Material shown below:

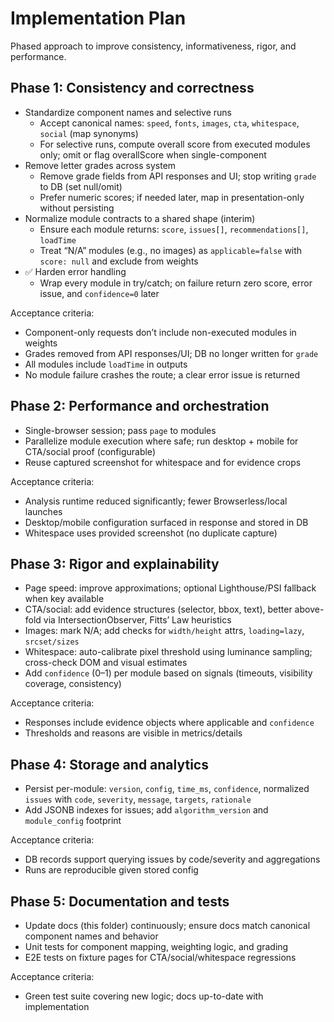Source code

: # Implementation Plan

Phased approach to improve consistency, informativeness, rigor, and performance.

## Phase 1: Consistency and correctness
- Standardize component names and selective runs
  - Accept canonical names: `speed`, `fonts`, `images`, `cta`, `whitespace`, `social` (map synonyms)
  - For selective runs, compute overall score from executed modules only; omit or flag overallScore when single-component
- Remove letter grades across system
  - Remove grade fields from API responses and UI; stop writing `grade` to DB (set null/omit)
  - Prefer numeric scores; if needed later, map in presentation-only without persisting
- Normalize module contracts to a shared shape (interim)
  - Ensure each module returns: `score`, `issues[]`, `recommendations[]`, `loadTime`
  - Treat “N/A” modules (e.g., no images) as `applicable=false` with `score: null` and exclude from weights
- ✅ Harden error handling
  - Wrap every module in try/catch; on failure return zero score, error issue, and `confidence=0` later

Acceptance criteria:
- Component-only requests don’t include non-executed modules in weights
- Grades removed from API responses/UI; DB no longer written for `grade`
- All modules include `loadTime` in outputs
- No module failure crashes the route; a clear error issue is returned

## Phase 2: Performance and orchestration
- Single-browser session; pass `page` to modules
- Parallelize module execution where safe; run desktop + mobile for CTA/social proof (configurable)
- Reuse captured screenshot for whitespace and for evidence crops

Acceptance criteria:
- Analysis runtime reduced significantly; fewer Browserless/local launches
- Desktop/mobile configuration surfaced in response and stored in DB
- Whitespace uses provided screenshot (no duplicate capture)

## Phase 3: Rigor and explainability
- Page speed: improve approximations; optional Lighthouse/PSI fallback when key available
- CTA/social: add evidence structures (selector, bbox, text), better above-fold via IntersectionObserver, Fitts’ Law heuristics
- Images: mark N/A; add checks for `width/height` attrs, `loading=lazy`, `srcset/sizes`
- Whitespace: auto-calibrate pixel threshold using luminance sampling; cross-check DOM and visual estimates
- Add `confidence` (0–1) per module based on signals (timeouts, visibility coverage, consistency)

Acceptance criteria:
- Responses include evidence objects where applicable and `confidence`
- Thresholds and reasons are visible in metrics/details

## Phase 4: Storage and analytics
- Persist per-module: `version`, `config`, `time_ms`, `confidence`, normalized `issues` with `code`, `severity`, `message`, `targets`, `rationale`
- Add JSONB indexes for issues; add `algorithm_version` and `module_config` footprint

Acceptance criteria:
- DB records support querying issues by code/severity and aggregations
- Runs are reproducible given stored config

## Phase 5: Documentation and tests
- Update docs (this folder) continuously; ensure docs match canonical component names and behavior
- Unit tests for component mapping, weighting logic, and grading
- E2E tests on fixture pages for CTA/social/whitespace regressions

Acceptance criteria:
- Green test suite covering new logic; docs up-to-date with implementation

End of Material shown.
Material shown below:

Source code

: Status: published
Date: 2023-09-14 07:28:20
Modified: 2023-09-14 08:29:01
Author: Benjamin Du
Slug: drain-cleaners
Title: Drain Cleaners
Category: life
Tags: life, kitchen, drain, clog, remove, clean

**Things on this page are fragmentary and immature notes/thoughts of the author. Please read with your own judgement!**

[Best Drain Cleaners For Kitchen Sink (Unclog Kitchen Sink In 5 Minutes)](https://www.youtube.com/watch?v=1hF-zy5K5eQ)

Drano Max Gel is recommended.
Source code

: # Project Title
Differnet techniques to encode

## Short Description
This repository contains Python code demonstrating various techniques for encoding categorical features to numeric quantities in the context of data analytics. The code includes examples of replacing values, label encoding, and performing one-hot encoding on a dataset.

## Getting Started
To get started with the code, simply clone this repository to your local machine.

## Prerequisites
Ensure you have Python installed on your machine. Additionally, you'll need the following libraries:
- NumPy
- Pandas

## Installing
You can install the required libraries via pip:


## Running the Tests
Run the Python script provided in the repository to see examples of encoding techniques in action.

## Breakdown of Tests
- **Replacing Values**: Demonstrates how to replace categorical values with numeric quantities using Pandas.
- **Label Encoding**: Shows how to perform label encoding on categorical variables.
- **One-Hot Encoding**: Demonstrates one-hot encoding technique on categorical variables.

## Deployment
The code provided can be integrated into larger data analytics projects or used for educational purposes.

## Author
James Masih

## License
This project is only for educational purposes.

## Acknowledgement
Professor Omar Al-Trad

End of Material shown.

• _Your objective_
Starting from the records above, copy each line where the string "omit" is found.

• _Result of this task_
  - For selective runs, compute overall score from executed modules only; omit or flag overallScore when single-component
  - Remove grade fields from API responses and UI; stop writing `grade` to DB (set null/omit)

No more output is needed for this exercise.